PROMPT
Your answer should consist of the lines in the data below that contain "using".

※ ※ ※

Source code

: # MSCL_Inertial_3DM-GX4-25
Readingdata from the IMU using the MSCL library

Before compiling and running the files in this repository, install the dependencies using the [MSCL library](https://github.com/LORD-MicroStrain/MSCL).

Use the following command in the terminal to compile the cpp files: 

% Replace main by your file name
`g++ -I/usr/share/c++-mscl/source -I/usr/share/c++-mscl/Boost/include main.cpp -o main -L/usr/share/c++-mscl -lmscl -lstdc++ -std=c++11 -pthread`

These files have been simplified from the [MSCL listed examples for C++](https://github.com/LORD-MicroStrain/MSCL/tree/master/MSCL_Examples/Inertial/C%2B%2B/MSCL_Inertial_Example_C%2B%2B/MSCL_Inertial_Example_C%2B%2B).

※ ※ ※

THE ANSWER
Readingdata from the IMU using the MSCL library
Before compiling and running the files in this repository, install the dependencies using the [MSCL library](https://github.com/LORD-MicroStrain/MSCL).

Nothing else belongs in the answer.